The One That Got Away

Sometimes I can’t help but think about the one that got away — wondering what could have been. A lifetime of memories that may have been missed. I think about who I was back then… was it something I did? Did I try hard enough? Why did that one get away while others stayed? Plenty of fish have declined my overtures, but one loss in particular haunts me more than the rest.

Montana, 2014. Forest fires in Oregon cast a hazy yellow hue over the Big Sky state. I didn’t do very well on the Yellowstone that trip, but I got lucky near Slough Creek down in Wyoming. Word from the locals was that the only place with consistent action was the Big Horn. So I packed up, drove the gobsmackingly gorgeous route through the Beartooth Pass, arrived, and headed straight for the spot.

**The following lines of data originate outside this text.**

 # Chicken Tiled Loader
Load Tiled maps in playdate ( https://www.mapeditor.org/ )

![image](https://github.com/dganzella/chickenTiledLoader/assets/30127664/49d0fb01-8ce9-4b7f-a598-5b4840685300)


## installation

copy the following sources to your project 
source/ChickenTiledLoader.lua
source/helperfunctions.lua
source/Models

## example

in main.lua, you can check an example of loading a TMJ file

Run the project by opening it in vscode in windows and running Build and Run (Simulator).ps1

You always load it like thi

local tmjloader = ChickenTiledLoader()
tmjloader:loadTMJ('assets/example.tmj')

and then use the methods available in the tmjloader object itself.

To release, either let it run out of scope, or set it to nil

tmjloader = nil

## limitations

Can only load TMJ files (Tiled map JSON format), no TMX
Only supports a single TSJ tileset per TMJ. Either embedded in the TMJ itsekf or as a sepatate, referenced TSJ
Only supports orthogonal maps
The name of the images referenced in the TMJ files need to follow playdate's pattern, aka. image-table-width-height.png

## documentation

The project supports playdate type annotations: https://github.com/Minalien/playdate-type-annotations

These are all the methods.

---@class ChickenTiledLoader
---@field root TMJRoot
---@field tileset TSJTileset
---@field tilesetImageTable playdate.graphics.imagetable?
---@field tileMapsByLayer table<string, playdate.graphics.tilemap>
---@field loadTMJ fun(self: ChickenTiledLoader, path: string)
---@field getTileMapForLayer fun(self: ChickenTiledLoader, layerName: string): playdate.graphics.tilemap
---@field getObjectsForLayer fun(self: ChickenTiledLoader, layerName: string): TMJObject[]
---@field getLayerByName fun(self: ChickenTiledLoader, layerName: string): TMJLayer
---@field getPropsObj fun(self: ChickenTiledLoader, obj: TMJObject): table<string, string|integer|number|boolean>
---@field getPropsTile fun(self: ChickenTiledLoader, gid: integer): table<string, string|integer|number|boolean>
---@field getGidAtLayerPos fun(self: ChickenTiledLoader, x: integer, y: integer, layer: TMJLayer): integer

I began my pursuit and quickly fell into the rhythm of the river. The scenes, the sounds, the cool air — all of it settled me as the sun dipped behind the trees. The quiet of the hour between wolf and dog drifted in, and the rippling water lulled me into a soft meditation. Then, she showed herself, and my rod sprang to life.

Shocked out of my trance, my adrenaline spiked as the line ripped upstream. I instinctively raised the rod high to take out the slack and stumbled over smooth stones to keep up with what felt like a life-changing fish. I caught up to her, the rod nearly bent in half, and she paused — and I paused. Was she flirting with me? Were we dancing? Was this really happening?

My heart was racing. Could she be the one? We were likely looking right at each other, though I couldn’t see her in the gloom. Before I could make my next move, the fly rocketed out of the water and past my shoulder. In the same instant she spit the hook, she swallowed a piece of my heart. She rejected me.

That moment has never fully left me. Why do we hold on to pain like this? Time heals, sure, but it works slowly. At first, I blamed myself entirely. Heartbreak is no joke. But as the years passed and the sting softened, I started to understand something deeper.

It takes two to tango. The object of your desire has a say in how things unfold. It’s not always just your fault. I’m healthier now — and have had many successful, joyful relationships with fish since that day. I try to focus on the positive and be grateful for the experiences themselves, not only the outcomes.

It truly is better to have loved and lost than to have never loved at all.